### PROBLEM DESCRIPTION
Copy out every line holding the string "GitHub" from the records below.

### RECORDS TO PROCESS
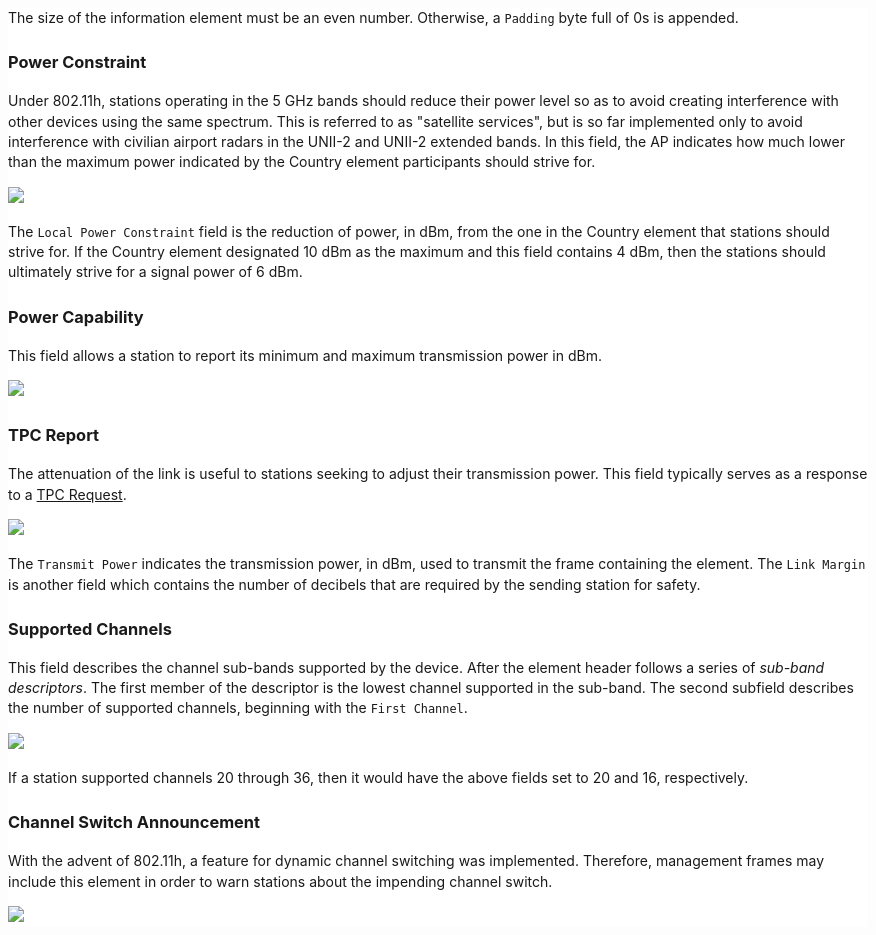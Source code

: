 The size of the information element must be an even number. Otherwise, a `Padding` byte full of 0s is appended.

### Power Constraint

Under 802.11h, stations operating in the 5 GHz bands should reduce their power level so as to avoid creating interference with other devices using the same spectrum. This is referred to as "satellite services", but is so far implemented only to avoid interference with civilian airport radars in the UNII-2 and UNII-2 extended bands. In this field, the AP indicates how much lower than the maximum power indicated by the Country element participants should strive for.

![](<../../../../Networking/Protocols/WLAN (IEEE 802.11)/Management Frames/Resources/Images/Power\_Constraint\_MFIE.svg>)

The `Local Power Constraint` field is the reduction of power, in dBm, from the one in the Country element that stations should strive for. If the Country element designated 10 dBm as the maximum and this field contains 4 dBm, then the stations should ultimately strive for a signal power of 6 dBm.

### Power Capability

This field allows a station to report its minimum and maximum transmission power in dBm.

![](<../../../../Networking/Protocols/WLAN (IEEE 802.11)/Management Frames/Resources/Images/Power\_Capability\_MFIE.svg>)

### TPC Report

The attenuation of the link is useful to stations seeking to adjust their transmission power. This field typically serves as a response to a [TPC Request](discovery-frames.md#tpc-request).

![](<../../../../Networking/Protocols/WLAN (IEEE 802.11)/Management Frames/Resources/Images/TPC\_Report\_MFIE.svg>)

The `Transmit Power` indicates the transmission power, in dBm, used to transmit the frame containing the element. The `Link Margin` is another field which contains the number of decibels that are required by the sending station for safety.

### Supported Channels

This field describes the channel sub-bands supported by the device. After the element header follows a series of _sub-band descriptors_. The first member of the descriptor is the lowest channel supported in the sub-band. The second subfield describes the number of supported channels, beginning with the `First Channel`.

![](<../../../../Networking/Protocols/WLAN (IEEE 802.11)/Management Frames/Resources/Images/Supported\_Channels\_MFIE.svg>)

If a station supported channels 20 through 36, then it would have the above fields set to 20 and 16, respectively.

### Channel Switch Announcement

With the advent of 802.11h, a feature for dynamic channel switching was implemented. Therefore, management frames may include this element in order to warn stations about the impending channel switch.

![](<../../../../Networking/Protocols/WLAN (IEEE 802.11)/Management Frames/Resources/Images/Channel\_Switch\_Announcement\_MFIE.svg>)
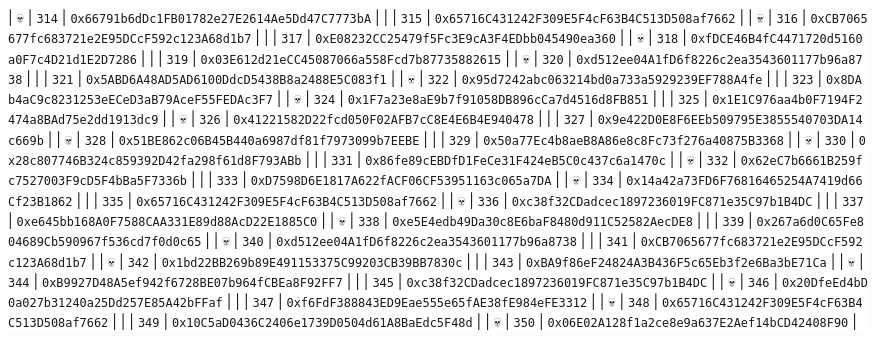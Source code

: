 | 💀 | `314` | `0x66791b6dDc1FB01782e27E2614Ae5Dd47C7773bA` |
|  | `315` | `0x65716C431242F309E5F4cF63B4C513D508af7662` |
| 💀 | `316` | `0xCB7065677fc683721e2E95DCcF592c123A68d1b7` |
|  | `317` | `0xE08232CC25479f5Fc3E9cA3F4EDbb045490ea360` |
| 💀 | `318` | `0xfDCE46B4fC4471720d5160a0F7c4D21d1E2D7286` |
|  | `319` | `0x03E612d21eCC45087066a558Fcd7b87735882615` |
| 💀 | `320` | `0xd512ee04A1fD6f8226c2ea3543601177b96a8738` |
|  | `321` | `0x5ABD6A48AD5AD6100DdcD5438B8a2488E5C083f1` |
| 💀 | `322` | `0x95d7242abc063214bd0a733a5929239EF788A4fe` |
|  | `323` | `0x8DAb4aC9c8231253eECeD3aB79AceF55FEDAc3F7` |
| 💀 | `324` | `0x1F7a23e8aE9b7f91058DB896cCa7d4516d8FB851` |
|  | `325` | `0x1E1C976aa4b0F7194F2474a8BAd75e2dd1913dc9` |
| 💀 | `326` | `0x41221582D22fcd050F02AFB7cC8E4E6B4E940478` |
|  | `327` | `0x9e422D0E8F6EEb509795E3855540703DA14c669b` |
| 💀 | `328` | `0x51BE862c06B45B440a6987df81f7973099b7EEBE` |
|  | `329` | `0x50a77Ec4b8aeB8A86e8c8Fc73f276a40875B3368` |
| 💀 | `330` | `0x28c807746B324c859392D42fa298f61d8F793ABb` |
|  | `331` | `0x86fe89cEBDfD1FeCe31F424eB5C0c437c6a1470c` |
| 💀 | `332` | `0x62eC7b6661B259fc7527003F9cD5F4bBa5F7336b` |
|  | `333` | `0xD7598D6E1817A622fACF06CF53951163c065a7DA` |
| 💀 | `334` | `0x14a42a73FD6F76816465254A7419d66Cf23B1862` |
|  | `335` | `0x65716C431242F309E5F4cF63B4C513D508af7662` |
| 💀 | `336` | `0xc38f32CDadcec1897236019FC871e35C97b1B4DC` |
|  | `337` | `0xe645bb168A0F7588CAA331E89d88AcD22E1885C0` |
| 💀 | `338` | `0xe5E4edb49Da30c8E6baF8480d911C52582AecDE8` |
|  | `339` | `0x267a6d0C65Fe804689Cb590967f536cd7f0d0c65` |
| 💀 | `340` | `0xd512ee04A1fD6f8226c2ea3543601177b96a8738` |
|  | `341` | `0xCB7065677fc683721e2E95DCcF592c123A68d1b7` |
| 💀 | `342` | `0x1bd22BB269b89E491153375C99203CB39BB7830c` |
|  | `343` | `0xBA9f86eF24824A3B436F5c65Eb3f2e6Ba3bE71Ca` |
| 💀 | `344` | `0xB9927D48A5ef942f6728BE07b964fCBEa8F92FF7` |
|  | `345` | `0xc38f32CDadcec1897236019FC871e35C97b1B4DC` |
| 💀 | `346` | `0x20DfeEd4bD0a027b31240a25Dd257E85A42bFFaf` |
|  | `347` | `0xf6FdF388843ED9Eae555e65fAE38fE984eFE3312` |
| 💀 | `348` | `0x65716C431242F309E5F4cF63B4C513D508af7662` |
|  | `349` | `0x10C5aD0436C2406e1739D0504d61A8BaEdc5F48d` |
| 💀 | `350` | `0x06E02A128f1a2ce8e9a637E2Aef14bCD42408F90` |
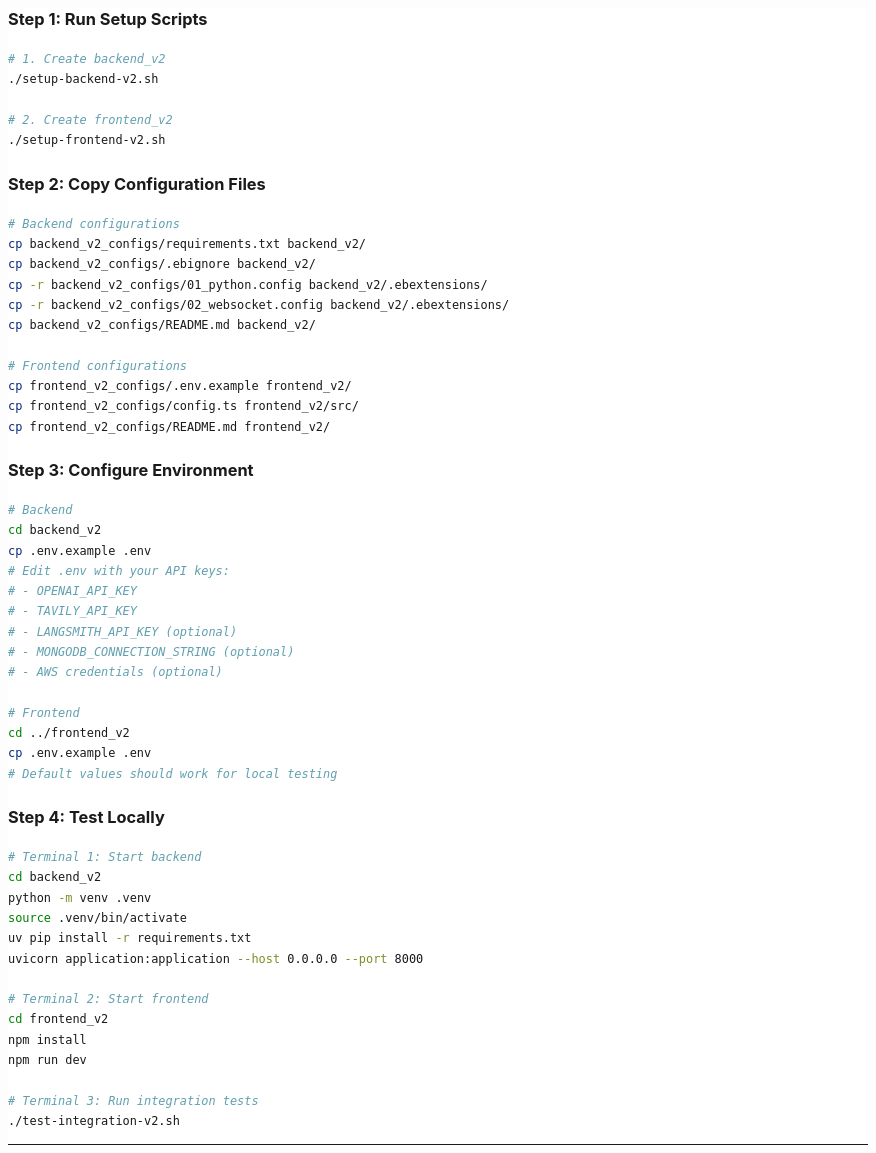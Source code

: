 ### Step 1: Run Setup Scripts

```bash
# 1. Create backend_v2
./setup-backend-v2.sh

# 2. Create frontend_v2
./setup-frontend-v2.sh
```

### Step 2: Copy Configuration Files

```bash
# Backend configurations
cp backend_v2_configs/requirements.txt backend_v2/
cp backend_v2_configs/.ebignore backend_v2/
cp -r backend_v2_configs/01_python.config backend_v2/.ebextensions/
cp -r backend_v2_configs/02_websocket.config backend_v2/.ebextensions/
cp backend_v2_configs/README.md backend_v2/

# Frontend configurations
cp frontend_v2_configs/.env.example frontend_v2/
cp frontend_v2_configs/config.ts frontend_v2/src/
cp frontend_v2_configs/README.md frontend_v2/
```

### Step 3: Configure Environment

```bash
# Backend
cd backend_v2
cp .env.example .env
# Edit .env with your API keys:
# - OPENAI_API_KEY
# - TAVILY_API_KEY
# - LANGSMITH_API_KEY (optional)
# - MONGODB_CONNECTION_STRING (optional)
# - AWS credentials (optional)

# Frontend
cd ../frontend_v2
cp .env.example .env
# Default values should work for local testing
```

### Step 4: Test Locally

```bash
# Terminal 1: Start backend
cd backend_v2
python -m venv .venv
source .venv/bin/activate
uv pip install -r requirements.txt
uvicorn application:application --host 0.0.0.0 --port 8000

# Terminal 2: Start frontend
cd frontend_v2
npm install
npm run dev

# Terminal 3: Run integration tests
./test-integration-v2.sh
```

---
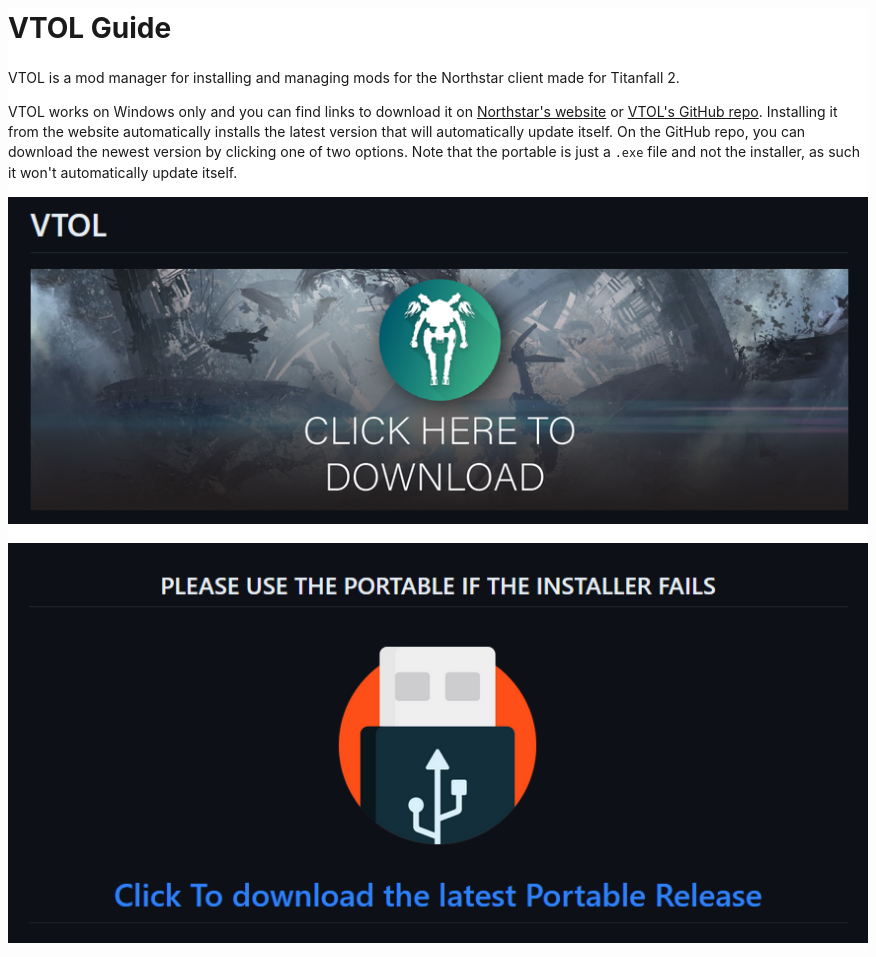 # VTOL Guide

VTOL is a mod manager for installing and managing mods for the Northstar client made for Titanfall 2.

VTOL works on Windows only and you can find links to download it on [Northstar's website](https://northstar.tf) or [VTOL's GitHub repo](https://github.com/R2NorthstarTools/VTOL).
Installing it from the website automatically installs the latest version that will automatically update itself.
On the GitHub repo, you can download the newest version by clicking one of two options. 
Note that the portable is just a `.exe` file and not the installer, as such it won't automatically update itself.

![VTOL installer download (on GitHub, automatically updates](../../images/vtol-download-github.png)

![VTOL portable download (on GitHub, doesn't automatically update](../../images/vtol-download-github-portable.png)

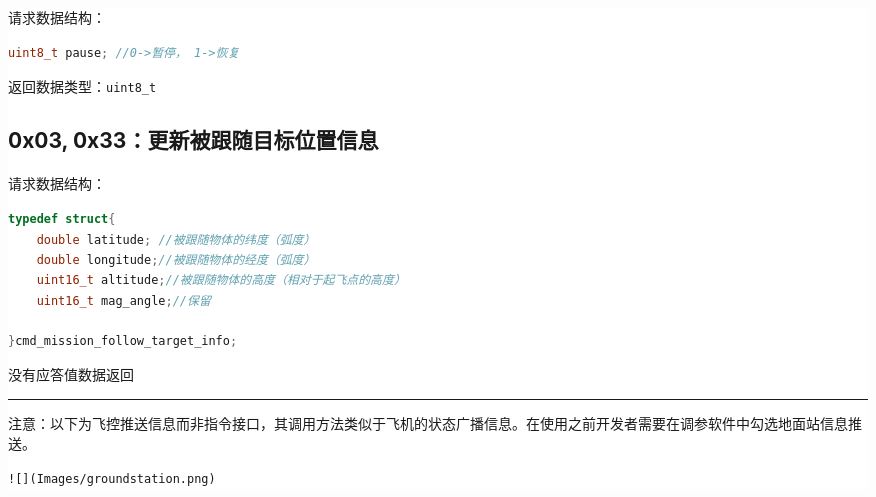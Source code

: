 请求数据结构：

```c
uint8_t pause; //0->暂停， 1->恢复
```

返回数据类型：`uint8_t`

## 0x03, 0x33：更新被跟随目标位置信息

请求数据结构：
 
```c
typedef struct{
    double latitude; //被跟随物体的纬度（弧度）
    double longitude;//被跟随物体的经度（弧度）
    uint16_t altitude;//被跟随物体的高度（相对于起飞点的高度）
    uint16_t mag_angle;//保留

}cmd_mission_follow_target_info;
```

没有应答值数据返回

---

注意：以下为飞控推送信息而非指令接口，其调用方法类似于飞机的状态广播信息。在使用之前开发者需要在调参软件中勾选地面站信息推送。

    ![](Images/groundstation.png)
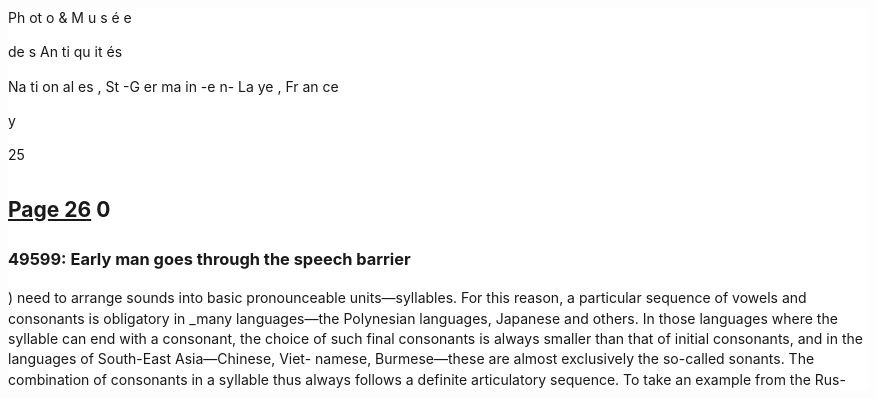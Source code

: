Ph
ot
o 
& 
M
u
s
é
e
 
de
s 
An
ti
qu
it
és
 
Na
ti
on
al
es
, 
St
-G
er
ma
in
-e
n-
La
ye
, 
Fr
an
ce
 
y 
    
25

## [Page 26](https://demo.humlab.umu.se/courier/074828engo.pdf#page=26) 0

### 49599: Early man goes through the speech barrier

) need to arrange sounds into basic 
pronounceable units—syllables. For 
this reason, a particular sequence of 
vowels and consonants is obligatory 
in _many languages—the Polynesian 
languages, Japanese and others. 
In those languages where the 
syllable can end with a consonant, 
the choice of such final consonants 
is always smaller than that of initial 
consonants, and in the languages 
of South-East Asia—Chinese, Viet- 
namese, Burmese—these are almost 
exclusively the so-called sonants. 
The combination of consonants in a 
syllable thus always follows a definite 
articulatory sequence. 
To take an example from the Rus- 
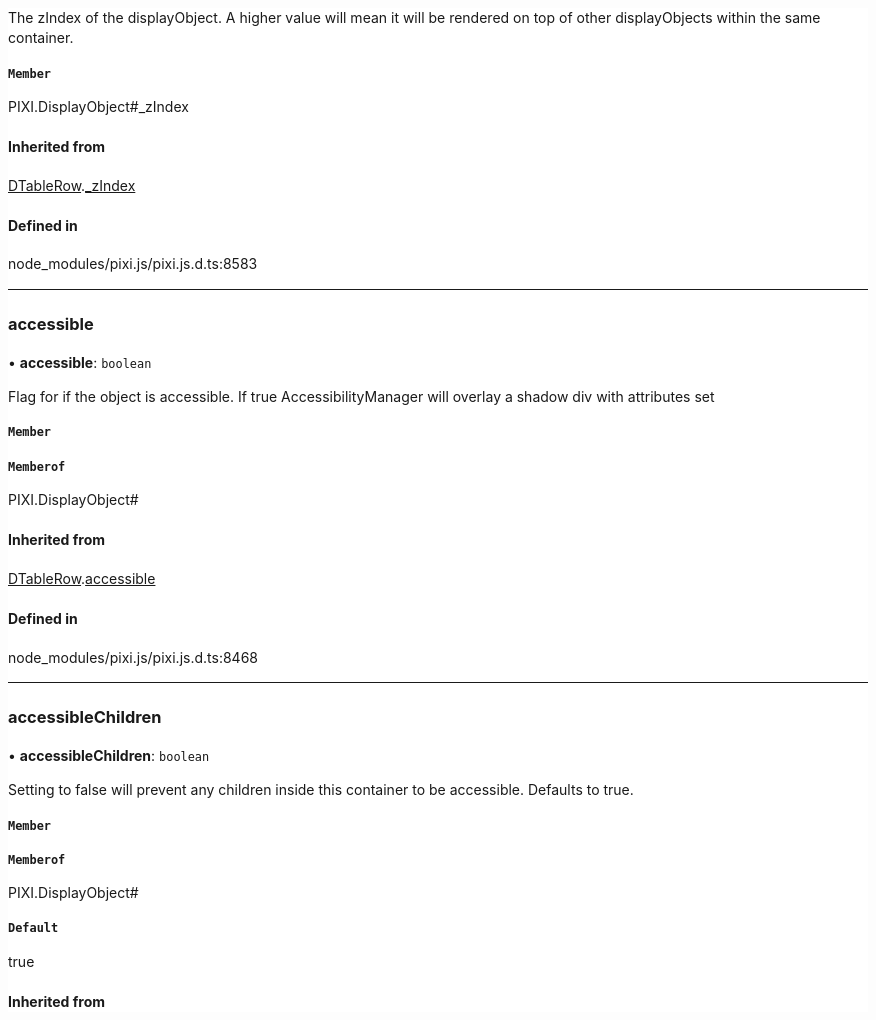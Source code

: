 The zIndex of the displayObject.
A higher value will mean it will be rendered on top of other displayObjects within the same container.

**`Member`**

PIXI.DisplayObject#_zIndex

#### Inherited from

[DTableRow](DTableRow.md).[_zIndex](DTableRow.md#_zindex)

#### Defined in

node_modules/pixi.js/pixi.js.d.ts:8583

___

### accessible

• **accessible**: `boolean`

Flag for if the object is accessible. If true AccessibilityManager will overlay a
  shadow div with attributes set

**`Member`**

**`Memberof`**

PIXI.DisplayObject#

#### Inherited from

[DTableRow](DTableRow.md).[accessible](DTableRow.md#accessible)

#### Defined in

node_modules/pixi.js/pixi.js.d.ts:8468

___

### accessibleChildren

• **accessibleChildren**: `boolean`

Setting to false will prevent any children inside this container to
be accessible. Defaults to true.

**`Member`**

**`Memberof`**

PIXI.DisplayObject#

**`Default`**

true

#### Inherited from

### RESPONSE TO THIS TASK
VTOL works on Windows only and you can find links to download it on [Northstar's website](https://northstar.tf) or [VTOL's GitHub repo](https://github.com/R2NorthstarTools/VTOL).
On the GitHub repo, you can download the newest version by clicking one of two options. 
![VTOL installer download (on GitHub, automatically updates](../../images/vtol-download-github.png)
![VTOL portable download (on GitHub, doesn't automatically update](../../images/vtol-download-github-portable.png)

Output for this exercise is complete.